Enhanced Operating System Support for MPI on Multi-Core Processors

Colloq: Speaker: 
Ron Brightwell
Colloq: Speaker Institution: 
Sandia National Laboratories
Colloq: Date and Time: 
Mon, 2009-04-20 15:00
Colloq: Location: 
ORNL, Bldg. 5100, Room 125
Colloq: Host: 
Jeffrey Vetter
Colloq: Host Email: 
Colloq: Abstract: 
The impact of commodity multi-core processors on the general computing community has been extensive. One can no longer assume that an application will run faster on successive generations of processors unless the application has been parallelized to take advantage of the increasing core count. The parallel computing community has also been adversely impacted by multi-core processors. While the increase in computation power and density from multi-core processors is encouraging, the majority of scientific parallel computing applications depend as much on memory subsystem performance as on compute performance. To make the problem worse, the MPI model, upon which nearly all scalable parallel applications are based, exacerbates the limited memory bandwidth available to a processor.We have developed an operating system page table mapping strategy called SMARTMAP that allows processes on a multi-core processor to directly access each other's memory through simple virtual address bit manipulation. The SMARTMAP capability allows the cooperating parallel processes on a compute node to run independently as separate address spaces, but also provides the ability for the processes to act as threads running in a single address space.
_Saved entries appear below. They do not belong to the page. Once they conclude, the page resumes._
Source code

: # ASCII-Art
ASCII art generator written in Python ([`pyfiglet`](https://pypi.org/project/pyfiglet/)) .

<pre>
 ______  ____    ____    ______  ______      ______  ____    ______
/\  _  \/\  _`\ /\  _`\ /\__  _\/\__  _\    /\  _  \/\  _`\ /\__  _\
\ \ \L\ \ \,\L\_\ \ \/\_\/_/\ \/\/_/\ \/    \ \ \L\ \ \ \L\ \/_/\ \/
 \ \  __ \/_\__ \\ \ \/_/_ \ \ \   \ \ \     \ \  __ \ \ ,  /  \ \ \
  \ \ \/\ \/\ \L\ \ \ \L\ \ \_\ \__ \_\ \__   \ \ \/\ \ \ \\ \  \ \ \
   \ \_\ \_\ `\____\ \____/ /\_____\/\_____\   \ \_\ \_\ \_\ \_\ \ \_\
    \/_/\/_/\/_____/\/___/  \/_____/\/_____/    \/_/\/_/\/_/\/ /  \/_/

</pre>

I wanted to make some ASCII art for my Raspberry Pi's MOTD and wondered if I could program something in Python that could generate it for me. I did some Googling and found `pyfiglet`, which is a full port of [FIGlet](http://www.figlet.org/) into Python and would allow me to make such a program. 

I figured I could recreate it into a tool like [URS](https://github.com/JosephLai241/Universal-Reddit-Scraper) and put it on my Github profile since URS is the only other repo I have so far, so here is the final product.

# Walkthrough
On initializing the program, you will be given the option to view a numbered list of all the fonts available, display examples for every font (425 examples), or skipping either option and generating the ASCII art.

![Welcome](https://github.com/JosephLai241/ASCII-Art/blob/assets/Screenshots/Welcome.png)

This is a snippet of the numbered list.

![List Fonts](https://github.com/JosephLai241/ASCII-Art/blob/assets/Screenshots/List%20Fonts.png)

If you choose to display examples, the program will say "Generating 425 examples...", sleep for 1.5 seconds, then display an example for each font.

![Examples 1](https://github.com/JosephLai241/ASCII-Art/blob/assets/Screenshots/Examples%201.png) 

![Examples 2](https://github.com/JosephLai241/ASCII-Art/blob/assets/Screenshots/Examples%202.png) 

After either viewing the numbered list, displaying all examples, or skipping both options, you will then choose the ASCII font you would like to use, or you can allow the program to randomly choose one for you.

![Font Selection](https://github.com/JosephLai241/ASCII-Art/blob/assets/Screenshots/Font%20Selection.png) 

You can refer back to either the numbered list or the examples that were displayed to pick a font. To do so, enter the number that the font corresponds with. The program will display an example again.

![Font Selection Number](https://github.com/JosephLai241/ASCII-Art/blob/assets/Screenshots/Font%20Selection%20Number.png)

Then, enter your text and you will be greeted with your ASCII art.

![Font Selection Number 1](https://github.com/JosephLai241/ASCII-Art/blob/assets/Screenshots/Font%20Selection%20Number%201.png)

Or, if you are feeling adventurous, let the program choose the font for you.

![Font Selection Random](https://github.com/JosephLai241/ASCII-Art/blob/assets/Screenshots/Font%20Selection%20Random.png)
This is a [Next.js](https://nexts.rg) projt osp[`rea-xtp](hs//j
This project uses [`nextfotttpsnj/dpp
When used to implement MPI, SMARTMAP eliminates all extraneous memory-to-memory copies imposed by UNIX-based shared memory strategies, significantly reducing pressure on the memory subsystem for intra-node data transfers. In addition, SMARTMAP can easily support operations that UNIX-based shared memory cannot, such as direct, in-place, threaded MPI reduction operations and one-sided get/put operations.This talk will describe the implementation of SMARTMAP in the Catamount lightweight kernel that runs on the Cray XT-based Red Storm platform at Sandia National Labs. We will show performance results comparing a SMARTMAP-enabled MPI to traditional UNIX-based shared memory approaches for MPI. We will also briefly describe several related ongoing research projects, including the next-generation Portals high-performance network programming interface.
Colloq: Speaker Bio: 
Ron Brightwell received his BS in mathematics in 1991 and his MS in computer science in 1994 from Mississippi State University. He joined Sandia National Laboratories in 1995 and is currently a Principal Member of Technical Staff. While at Sandia, he has designed and developed software for lightweight compute node operating systems and high-performance networks on several large-scale massively parallel systems, including the Intel Paragon and TeraFLOPS, and the Cray T3 and XT series of machines. His research interests include high-performance, scalable communication interfaces and protocols for system area networks, operating systems for massively parallel processing machines, and parallel program performance analysis libraries and tools.